(Work to be completed): Line by line, copy out the data below exactly.

(Saved data entries)
◆ ◆ ◆ ◆ ◆ ◆ ◆
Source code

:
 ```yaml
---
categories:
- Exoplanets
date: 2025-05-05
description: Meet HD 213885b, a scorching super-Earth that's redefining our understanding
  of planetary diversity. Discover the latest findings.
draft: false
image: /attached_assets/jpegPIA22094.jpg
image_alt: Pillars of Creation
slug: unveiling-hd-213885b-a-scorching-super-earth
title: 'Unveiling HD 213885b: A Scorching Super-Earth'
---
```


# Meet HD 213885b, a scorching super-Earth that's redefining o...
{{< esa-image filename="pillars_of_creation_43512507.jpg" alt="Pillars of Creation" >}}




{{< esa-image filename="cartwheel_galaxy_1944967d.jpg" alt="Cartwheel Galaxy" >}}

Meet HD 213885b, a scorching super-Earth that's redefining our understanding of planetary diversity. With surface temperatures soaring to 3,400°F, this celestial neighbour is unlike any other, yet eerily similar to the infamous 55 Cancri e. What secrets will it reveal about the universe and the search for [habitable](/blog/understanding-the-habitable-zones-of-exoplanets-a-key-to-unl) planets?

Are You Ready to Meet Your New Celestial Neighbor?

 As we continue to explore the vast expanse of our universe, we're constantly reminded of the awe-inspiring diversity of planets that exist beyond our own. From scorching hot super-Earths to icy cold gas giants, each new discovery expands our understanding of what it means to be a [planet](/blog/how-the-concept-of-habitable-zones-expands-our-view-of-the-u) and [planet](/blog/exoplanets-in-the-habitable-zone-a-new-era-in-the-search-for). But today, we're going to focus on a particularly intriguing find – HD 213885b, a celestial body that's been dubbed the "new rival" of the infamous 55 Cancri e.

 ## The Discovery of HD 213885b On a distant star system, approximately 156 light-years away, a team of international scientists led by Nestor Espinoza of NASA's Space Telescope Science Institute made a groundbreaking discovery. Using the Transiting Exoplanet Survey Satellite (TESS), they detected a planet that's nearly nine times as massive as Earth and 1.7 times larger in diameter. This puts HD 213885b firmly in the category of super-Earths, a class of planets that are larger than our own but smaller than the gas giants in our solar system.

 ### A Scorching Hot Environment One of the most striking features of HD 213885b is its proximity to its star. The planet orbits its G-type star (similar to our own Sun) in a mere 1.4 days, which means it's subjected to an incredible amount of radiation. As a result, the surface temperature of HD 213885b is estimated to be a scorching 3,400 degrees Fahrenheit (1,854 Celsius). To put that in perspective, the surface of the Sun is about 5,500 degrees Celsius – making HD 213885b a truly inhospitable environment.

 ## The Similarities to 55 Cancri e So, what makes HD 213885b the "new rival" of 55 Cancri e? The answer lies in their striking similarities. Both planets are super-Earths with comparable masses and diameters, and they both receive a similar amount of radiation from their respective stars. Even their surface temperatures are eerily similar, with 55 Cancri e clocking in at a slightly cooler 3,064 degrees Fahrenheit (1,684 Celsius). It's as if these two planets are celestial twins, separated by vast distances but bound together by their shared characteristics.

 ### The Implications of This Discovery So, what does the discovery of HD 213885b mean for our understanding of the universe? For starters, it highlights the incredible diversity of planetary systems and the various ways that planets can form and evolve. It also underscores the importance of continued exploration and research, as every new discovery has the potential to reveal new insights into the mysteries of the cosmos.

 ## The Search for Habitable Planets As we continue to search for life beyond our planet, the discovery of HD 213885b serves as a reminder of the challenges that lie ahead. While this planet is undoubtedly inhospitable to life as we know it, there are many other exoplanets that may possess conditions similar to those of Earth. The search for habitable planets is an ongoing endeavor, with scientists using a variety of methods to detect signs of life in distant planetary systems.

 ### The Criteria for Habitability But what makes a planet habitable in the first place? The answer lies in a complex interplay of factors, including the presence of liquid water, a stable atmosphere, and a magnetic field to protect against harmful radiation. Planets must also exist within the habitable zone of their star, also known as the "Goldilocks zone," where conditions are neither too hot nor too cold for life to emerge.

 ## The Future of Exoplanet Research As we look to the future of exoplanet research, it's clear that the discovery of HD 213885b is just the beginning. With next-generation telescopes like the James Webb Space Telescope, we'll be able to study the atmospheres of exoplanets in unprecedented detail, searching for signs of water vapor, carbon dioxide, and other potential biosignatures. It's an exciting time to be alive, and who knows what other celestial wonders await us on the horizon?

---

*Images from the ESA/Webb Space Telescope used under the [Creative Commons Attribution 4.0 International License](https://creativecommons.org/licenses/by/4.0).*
◆ ◆ ◆ ◆ ◆ ◆ ◆
(Solution):
Source code

:
 ```yaml
---
categories:
- Exoplanets
date: 2025-05-05
description: Meet HD 213885b, a scorching super-Earth that's redefining our understanding
  of planetary diversity. Discover the latest findings.
draft: false
image: /attached_assets/jpegPIA22094.jpg
image_alt: Pillars of Creation
slug: unveiling-hd-213885b-a-scorching-super-earth
title: 'Unveiling HD 213885b: A Scorching Super-Earth'
---
```


# Meet HD 213885b, a scorching super-Earth that's redefining o...
{{< esa-image filename="pillars_of_creation_43512507.jpg" alt="Pillars of Creation" >}}




{{< esa-image filename="cartwheel_galaxy_1944967d.jpg" alt="Cartwheel Galaxy" >}}

Meet HD 213885b, a scorching super-Earth that's redefining our understanding of planetary diversity. With surface temperatures soaring to 3,400°F, this celestial neighbour is unlike any other, yet eerily similar to the infamous 55 Cancri e. What secrets will it reveal about the universe and the search for [habitable](/blog/understanding-the-habitable-zones-of-exoplanets-a-key-to-unl) planets?

Are You Ready to Meet Your New Celestial Neighbor?

 As we continue to explore the vast expanse of our universe, we're constantly reminded of the awe-inspiring diversity of planets that exist beyond our own. From scorching hot super-Earths to icy cold gas giants, each new discovery expands our understanding of what it means to be a [planet](/blog/how-the-concept-of-habitable-zones-expands-our-view-of-the-u) and [planet](/blog/exoplanets-in-the-habitable-zone-a-new-era-in-the-search-for). But today, we're going to focus on a particularly intriguing find – HD 213885b, a celestial body that's been dubbed the "new rival" of the infamous 55 Cancri e.

 ## The Discovery of HD 213885b On a distant star system, approximately 156 light-years away, a team of international scientists led by Nestor Espinoza of NASA's Space Telescope Science Institute made a groundbreaking discovery. Using the Transiting Exoplanet Survey Satellite (TESS), they detected a planet that's nearly nine times as massive as Earth and 1.7 times larger in diameter. This puts HD 213885b firmly in the category of super-Earths, a class of planets that are larger than our own but smaller than the gas giants in our solar system.

 ### A Scorching Hot Environment One of the most striking features of HD 213885b is its proximity to its star. The planet orbits its G-type star (similar to our own Sun) in a mere 1.4 days, which means it's subjected to an incredible amount of radiation. As a result, the surface temperature of HD 213885b is estimated to be a scorching 3,400 degrees Fahrenheit (1,854 Celsius). To put that in perspective, the surface of the Sun is about 5,500 degrees Celsius – making HD 213885b a truly inhospitable environment.

 ## The Similarities to 55 Cancri e So, what makes HD 213885b the "new rival" of 55 Cancri e? The answer lies in their striking similarities. Both planets are super-Earths with comparable masses and diameters, and they both receive a similar amount of radiation from their respective stars. Even their surface temperatures are eerily similar, with 55 Cancri e clocking in at a slightly cooler 3,064 degrees Fahrenheit (1,684 Celsius). It's as if these two planets are celestial twins, separated by vast distances but bound together by their shared characteristics.

 ### The Implications of This Discovery So, what does the discovery of HD 213885b mean for our understanding of the universe? For starters, it highlights the incredible diversity of planetary systems and the various ways that planets can form and evolve. It also underscores the importance of continued exploration and research, as every new discovery has the potential to reveal new insights into the mysteries of the cosmos.

 ## The Search for Habitable Planets As we continue to search for life beyond our planet, the discovery of HD 213885b serves as a reminder of the challenges that lie ahead. While this planet is undoubtedly inhospitable to life as we know it, there are many other exoplanets that may possess conditions similar to those of Earth. The search for habitable planets is an ongoing endeavor, with scientists using a variety of methods to detect signs of life in distant planetary systems.

 ### The Criteria for Habitability But what makes a planet habitable in the first place? The answer lies in a complex interplay of factors, including the presence of liquid water, a stable atmosphere, and a magnetic field to protect against harmful radiation. Planets must also exist within the habitable zone of their star, also known as the "Goldilocks zone," where conditions are neither too hot nor too cold for life to emerge.

 ## The Future of Exoplanet Research As we look to the future of exoplanet research, it's clear that the discovery of HD 213885b is just the beginning. With next-generation telescopes like the James Webb Space Telescope, we'll be able to study the atmospheres of exoplanets in unprecedented detail, searching for signs of water vapor, carbon dioxide, and other potential biosignatures. It's an exciting time to be alive, and who knows what other celestial wonders await us on the horizon?

---

*Images from the ESA/Webb Space Telescope used under the [Creative Commons Attribution 4.0 International License](https://creativecommons.org/licenses/by/4.0).*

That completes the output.